Take the line containing "Model & Accuracy \\" and every line after it to the end of the material below; reproduce them exactly, without pictures.

▼▼▼

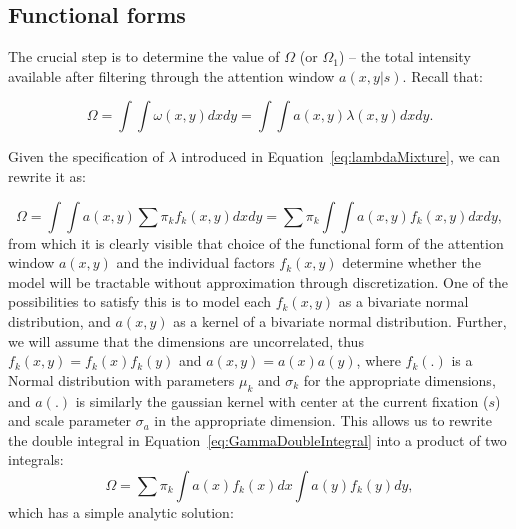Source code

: \documentclass{article}
\begin{document}
\subsection{Functional forms}

The crucial step is to determine the value of $\Omega$ (or $\Omega_1$) -- the total intensity available after filtering through the attention window $a(x, y |
s)$. Recall that: 

\begin{equation}
    \Omega = \int \int \omega(x, y) dx dy=  \int \int a(x, y) \lambda(x, y)dx dy.
\end{equation}

Given the specification of $\lambda$ introduced in Equation~\ref{eq:lambdaMixture}, we can rewrite it as:

\begin{equation}
\label{eq:GammaDoubleIntegral}
    \Omega = \int \int a(x, y) \sum \pi_k f_k(x, y) dx dy = \sum \pi_k \int \int a(x, y) f_k(x, y) dx dy,
\end{equation}
from which it is clearly visible that choice of the functional form of the attention window $a(x, y)$ and the individual factors $f_k(x, y)$ determine whether the model will be tractable without approximation through discretization. One of the possibilities to satisfy this is to model each $f_k(x, y)$ as a bivariate normal distribution, and $a(x, y)$ as a kernel of a bivariate normal distribution. Further, we will assume that the dimensions are uncorrelated, thus $f_k(x, y) = f_k(x)f_k(y)$ and $a(x, y) = a(x)a(y)$, where $f_k(.)$ is a Normal distribution with parameters $\mu_k$ and $\sigma_k$ for the appropriate dimensions, and $a(.)$ is similarly the gaussian kernel with center at the current fixation ($s$) and scale parameter $\sigma_a$ in the appropriate dimension. This allows us to rewrite the double integral in Equation~\ref{eq:GammaDoubleIntegral} into a product of two integrals:
\begin{equation}
    \Omega =  \sum \pi_k \int a(x)f_k(x) dx \int a(y)f_k(y) dy, 
\end{equation}
which has a simple analytic solution:
\end{document}
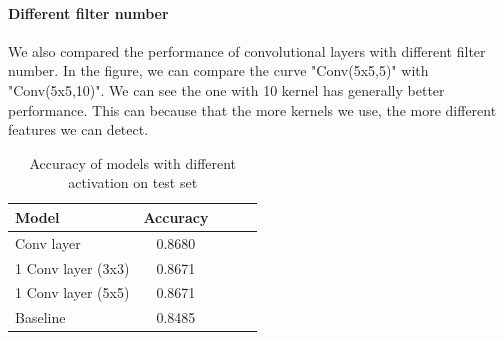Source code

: \documentclass{article}
\begin{document}
\paragraph{Different filter number}
We also compared the performance of convolutional layers with different filter number. In the figure, we can compare the curve "Conv(5x5,5)" with "Conv(5x5,10)". We can see the one with 10 kernel has generally better performance. This can because that the more kernels we use, the more different features we can detect.





\begin{table}[tb]
\vskip 3mm
\begin{center}
\begin{small}
\begin{sc}
\begin{tabular}{lcccr}
\hline
\abovespace\belowspace
Model & Accuracy \\
\hline
\abovespace
2 Conv layer    	& 0.8680 	\\
1 Conv layer (3x3)	 	& 0.8671 	\\
1 Conv layer (5x5)	 	& 0.8671 	\\

Baseline				  	& 0.8485 	\\

\hline
\end{tabular}
\end{sc}
\end{small}
\caption{Accuracy of models with different activation on test set}
\label{tab:cnn}
\end{center}
\vskip -3mm
\end{table}



\end{document}
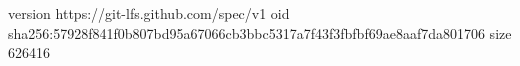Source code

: version https://git-lfs.github.com/spec/v1
oid sha256:57928f841f0b807bd95a67066cb3bbc5317a7f43f3fbfbf69ae8aaf7da801706
size 626416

▲▲▲

▸ Solution to this problem:
Model & Accuracy \\
\hline
\abovespace
2 Conv layer    	& 0.8680 	\\
1 Conv layer (3x3)	 	& 0.8671 	\\
1 Conv layer (5x5)	 	& 0.8671 	\\

Baseline				  	& 0.8485 	\\

\hline
\end{tabular}
\end{sc}
\end{small}
\caption{Accuracy of models with different activation on test set}
\label{tab:cnn}
\end{center}
\vskip -3mm
\end{table}



\end{document}
Source code

: version https://git-lfs.github.com/spec/v1
oid sha256:57928f841f0b807bd95a67066cb3bbc5317a7f43f3fbfbf69ae8aaf7da801706
size 626416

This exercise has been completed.